Credit Scoring


In determining whether to extend credit to consumers, lenders traditionally rely on credit histories and loan records. Today, other industries, including telecommunications providers and utilities, have adopted the use of credit scores to determine whether to require a security deposit and the amount of the deposit.

Utility providers’ use of credit scores raises questions about fair practice and access to essential services, especially for consumers of low incomes. Businesses contend that credit scoring gauges the financial risk posed by customers. However, several studies show that the reports on which credit scores are based frequently contain erroneous information as a result of mistakes or identity theft. In addition, many credit-scoring models do not include utility payment history—meaning that a consumer with a perfect utility payment history could still be required to provide a deposit or pay a higher rate because of a poor credit record in other areas (see Chapter 11, Financial Services and Consumer Products—Consumer Credit Protection, for more on credit scoring).

Credit Scoring: Policy

Consumer protections

In this policy: State

State policymakers should prohibit providers of residential utility services from using a consumer’s credit score to determine the rate the consumer must pay for essential service.

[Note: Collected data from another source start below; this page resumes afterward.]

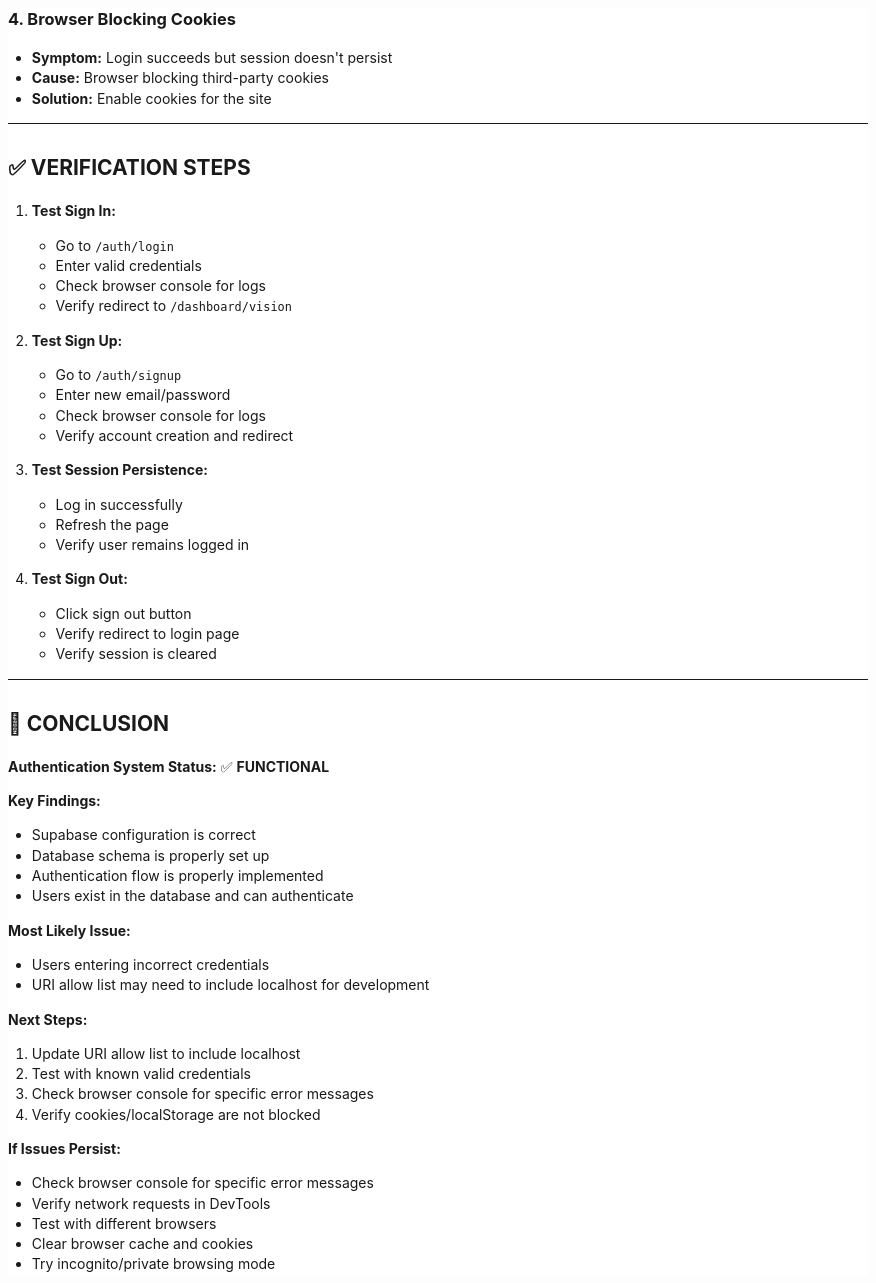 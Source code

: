 ### **4. Browser Blocking Cookies**
- **Symptom:** Login succeeds but session doesn't persist
- **Cause:** Browser blocking third-party cookies
- **Solution:** Enable cookies for the site

---

## ✅ **VERIFICATION STEPS**

1. **Test Sign In:**
   - Go to `/auth/login`
   - Enter valid credentials
   - Check browser console for logs
   - Verify redirect to `/dashboard/vision`

2. **Test Sign Up:**
   - Go to `/auth/signup`
   - Enter new email/password
   - Check browser console for logs
   - Verify account creation and redirect

3. **Test Session Persistence:**
   - Log in successfully
   - Refresh the page
   - Verify user remains logged in

4. **Test Sign Out:**
   - Click sign out button
   - Verify redirect to login page
   - Verify session is cleared

---

## 🎯 **CONCLUSION**

**Authentication System Status:** ✅ **FUNCTIONAL**

**Key Findings:**
- Supabase configuration is correct
- Database schema is properly set up
- Authentication flow is properly implemented
- Users exist in the database and can authenticate

**Most Likely Issue:**
- Users entering incorrect credentials
- URI allow list may need to include localhost for development

**Next Steps:**
1. Update URI allow list to include localhost
2. Test with known valid credentials
3. Check browser console for specific error messages
4. Verify cookies/localStorage are not blocked

**If Issues Persist:**
- Check browser console for specific error messages
- Verify network requests in DevTools
- Test with different browsers
- Clear browser cache and cookies
- Try incognito/private browsing mode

If state policymakers permit public utilities to require an applicant for utility service to pay a security deposit because of a credit score, the following minimum consumer protections should be required:

  • Credit scores should not be the only method of determining whether to require a security deposit.
  • Before having to pay a security deposit as a result of a credit score, applicants should have an opportunity to demonstrate creditworthiness through other means.
  • Utilities must disclose credit scores to all applicants required to pay a security deposit based on their score. The utility must also provide such applicants with the name and contact information of the entity providing the score and the rights and disclosures required by the Fair Credit Reporting Act, the Equal Credit Opportunity Act, and any state utility, credit, and collection regulations.
  • Utilities should disclose their use of credit scoring to all consumers.
  • Credit-scoring procedures should be applied uniformly to all customers and service areas.
  • Customers who pay a security deposit should have the right to receive a full refund of their deposit plus interest if they fulfill their payment obligations to the utility over a reasonable amount of time.
  • State regulators should review and approve the development and use of credit scores and the specific score below which a security deposit will be required.
  • Utilities should submit all relevant data to state regulators on an annual basis to help determine the impact of credit scoring on consumer access to essential services.